If you were curious, you should look up a super metroid speedrun on youtube.
Some of them even have a running commentary of glitches, techniques, or
general information while they are being played.

------
jfarmer
As a counterpoint to this, I like this essay: _A Maze of Murderscapes: Metroid
II_
([http://forums.selectbutton.net/viewtopic.php?p=1384825#13848...](http://forums.selectbutton.net/viewtopic.php?p=1384825#1384825)).
Regarding the level design of Super Metroid vs. other Metroid games, the
author writes:

> Return of Samus is the only 2D Metroid with buildings the player can walk on
> and enter. Every door in Metroid II is located in abandoned buildings, and
> behind every door is an item that’s been sealed away like a time capsule.
> Each door is a barrier that is hopelessly locked, necessitating that you
> blast through it with missiles.

> Compare this to Super Metroid, where the continuity of the map is constantly
> sabotaged by the ridiculous bottlenecking of doors meant to transition into
> the next room. These doors are, of course, the perfect size for Samus to
> pass through and only her arsenal can open them. Some doors are located in
> outside areas where the sky is visible, making the game world feel like a
> box with holes poked in the sides of it. This problem endlessly reveals the
> artificiality of areas intended to seem organic and makes the game
> designers’ guiding hands hamfistedly obvious.

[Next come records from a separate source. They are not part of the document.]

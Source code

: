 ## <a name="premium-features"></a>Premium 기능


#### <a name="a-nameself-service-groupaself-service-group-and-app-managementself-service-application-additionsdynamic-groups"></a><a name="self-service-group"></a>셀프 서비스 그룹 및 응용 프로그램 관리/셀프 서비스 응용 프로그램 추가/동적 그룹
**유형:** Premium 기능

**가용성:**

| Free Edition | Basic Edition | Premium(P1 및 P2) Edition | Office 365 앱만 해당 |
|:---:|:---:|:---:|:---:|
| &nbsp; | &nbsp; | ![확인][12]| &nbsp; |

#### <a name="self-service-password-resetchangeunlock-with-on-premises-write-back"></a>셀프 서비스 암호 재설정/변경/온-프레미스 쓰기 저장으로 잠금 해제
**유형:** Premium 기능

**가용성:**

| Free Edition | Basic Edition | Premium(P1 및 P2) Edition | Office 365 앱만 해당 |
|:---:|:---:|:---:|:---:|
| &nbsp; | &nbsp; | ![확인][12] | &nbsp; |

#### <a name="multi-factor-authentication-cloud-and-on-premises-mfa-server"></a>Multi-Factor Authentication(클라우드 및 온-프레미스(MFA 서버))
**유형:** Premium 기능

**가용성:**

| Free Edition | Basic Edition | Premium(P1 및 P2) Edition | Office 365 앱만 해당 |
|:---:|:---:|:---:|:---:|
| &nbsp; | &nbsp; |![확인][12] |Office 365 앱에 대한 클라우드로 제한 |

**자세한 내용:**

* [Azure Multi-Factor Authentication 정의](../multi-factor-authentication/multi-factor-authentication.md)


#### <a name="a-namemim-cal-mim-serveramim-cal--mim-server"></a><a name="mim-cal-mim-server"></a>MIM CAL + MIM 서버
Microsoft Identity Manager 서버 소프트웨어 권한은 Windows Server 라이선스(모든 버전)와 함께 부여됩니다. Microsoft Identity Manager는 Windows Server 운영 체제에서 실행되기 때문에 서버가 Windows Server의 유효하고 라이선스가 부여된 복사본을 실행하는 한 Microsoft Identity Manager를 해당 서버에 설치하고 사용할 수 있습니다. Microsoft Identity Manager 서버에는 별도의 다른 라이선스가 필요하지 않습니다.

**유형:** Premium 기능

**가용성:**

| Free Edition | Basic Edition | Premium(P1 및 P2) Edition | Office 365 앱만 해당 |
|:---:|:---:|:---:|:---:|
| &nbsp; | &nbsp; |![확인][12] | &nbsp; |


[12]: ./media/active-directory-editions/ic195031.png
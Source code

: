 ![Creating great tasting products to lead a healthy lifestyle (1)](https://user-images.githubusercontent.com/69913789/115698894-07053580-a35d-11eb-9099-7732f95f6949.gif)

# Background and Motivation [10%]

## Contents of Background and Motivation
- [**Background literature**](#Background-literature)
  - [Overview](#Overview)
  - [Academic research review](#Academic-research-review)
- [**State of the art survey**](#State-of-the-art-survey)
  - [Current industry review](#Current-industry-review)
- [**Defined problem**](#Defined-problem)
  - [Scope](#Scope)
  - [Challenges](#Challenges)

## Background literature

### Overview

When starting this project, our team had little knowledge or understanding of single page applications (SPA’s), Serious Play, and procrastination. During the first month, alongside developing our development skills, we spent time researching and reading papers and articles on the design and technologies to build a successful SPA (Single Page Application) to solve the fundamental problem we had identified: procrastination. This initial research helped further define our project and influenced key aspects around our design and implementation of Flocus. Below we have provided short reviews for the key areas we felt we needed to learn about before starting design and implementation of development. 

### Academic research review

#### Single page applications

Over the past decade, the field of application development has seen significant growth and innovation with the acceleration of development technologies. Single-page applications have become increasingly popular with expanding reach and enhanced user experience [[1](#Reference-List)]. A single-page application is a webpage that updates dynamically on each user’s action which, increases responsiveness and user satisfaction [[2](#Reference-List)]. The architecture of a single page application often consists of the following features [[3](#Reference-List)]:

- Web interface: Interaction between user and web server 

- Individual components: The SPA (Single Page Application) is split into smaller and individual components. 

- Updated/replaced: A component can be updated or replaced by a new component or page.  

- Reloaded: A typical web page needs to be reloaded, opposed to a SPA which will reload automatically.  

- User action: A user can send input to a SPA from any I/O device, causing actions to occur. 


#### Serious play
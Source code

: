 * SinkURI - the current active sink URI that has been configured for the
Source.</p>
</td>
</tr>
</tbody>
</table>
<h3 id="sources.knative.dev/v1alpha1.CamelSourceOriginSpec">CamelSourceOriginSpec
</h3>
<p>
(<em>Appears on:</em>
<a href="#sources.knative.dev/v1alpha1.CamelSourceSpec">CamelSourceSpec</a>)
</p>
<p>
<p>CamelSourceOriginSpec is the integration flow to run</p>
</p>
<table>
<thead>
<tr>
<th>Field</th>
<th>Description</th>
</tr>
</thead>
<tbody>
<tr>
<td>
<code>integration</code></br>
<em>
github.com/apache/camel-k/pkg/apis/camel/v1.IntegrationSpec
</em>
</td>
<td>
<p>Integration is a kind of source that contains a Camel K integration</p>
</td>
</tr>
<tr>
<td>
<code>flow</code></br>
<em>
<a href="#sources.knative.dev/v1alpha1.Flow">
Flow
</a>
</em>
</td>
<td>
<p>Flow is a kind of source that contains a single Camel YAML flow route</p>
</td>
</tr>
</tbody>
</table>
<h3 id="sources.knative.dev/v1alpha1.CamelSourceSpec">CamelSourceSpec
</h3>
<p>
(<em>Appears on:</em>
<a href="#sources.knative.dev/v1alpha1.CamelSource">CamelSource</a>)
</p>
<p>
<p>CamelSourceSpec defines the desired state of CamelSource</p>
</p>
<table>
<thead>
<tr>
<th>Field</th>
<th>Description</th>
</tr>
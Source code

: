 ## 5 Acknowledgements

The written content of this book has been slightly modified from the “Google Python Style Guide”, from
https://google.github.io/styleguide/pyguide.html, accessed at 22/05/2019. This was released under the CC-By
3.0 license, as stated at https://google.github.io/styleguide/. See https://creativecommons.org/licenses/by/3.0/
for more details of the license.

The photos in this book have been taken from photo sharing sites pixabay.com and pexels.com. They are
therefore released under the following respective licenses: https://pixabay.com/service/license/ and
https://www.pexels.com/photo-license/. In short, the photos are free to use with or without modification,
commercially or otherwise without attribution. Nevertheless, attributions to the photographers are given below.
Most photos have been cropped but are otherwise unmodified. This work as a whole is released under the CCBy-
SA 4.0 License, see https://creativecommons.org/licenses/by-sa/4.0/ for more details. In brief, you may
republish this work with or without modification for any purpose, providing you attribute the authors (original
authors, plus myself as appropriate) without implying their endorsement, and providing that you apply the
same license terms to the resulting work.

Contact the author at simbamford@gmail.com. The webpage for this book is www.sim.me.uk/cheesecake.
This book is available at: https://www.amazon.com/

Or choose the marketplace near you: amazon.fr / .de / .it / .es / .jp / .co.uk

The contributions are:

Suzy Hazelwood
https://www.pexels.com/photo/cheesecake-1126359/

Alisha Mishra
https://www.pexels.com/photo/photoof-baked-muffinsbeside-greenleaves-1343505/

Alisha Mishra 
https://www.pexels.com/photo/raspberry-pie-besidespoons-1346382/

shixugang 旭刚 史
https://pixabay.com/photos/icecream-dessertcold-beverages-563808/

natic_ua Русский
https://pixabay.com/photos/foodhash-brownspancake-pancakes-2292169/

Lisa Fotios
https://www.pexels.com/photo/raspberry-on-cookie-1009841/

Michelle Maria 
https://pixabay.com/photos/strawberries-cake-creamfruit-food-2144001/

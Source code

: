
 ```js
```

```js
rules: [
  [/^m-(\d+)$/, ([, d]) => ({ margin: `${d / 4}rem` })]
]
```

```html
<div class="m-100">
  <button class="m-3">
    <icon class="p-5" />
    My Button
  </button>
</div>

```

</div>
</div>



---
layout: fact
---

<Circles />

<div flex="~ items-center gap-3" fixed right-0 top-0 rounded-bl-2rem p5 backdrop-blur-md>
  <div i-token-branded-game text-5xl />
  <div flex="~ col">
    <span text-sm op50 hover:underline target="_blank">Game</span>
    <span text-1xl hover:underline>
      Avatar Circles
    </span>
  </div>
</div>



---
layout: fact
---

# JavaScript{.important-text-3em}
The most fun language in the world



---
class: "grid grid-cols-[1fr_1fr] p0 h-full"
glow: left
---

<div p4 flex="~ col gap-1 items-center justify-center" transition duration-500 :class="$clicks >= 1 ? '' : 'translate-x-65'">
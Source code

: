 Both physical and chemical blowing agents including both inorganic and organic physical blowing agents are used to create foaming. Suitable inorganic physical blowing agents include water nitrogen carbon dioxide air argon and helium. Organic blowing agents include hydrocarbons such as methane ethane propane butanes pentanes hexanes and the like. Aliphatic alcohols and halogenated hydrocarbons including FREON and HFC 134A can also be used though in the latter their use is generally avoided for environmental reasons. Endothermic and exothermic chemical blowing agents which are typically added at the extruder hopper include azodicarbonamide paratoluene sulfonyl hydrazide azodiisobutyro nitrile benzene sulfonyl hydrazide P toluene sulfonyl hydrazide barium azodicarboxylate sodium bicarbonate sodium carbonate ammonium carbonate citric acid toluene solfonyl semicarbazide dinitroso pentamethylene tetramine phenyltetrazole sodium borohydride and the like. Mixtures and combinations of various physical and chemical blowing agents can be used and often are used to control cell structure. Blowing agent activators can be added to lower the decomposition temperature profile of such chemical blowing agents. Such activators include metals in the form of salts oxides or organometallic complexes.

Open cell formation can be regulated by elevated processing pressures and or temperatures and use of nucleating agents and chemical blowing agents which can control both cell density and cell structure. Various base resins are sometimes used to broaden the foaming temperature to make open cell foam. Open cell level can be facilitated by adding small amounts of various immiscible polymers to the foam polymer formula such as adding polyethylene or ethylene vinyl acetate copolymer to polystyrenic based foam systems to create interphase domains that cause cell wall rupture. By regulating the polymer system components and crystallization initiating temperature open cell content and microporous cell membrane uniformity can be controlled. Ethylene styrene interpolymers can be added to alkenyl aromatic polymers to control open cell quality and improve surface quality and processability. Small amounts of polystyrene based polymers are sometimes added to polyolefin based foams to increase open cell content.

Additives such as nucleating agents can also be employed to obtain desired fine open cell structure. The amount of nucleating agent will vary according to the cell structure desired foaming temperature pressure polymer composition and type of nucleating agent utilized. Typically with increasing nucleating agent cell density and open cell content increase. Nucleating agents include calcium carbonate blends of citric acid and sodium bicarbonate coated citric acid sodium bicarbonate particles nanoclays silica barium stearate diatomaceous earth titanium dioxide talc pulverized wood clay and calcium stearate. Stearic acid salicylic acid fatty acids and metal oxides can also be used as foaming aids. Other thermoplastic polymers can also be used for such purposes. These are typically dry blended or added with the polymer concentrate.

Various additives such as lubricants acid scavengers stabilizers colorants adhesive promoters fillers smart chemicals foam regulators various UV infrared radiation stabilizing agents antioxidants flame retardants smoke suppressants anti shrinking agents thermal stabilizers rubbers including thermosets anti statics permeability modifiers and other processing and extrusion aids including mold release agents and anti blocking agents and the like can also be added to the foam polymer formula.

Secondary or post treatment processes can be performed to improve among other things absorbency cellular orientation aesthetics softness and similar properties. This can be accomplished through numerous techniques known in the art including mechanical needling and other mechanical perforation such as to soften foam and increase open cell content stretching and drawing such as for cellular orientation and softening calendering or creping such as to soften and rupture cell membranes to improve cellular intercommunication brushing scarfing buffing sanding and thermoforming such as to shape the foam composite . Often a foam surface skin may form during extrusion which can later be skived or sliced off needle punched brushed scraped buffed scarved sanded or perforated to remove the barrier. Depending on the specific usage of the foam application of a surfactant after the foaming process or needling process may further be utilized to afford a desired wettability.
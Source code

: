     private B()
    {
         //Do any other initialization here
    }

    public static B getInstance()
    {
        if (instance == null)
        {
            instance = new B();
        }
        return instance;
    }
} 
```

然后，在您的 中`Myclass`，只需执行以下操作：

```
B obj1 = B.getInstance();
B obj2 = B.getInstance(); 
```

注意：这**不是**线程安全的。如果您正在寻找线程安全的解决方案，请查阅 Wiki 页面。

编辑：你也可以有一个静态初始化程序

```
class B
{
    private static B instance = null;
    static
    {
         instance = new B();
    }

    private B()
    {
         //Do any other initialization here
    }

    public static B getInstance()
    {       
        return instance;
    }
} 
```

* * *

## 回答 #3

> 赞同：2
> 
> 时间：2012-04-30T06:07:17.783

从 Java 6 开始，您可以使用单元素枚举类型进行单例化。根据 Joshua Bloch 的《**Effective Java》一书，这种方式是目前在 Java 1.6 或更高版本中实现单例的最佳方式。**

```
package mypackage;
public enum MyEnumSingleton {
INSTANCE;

> The Space Pirates—somehow an entire species—mill around inside rooms between
> these doors as if they’re doomed to wait forever. Space Pirates don’t have
> missiles or Power Bombs, so how would they be inside places where these
> weapons are needed to ingress? It doesn’t feel like aliens on Zebes built
> those damn mazes or that they’re natural formations; it feels like sleep-
> deprived game developers built them

And as far as essays about level design go, this one about the level design in
Super Mario Bros. is one of my favorite:
[http://auntiepixelante.com/?p=465](http://auntiepixelante.com/?p=465).

------
nazgulnarsil
Also see: A Maze of Murderscapes: Metroid II, a fantastic piece exploring the
earlier game.
[http://www.gamasutra.com/blogs/SRHoliwell/20150130/235329/A_...](http://www.gamasutra.com/blogs/SRHoliwell/20150130/235329/A_Maze_of_Murderscapes_Metroid_II.php)

------
digi_owl
The 16-bit era seems like perhaps a golden age of console gaming. Enough
memory and CPU to do quite massive games, but still not burdened by 3D
graphics and movement.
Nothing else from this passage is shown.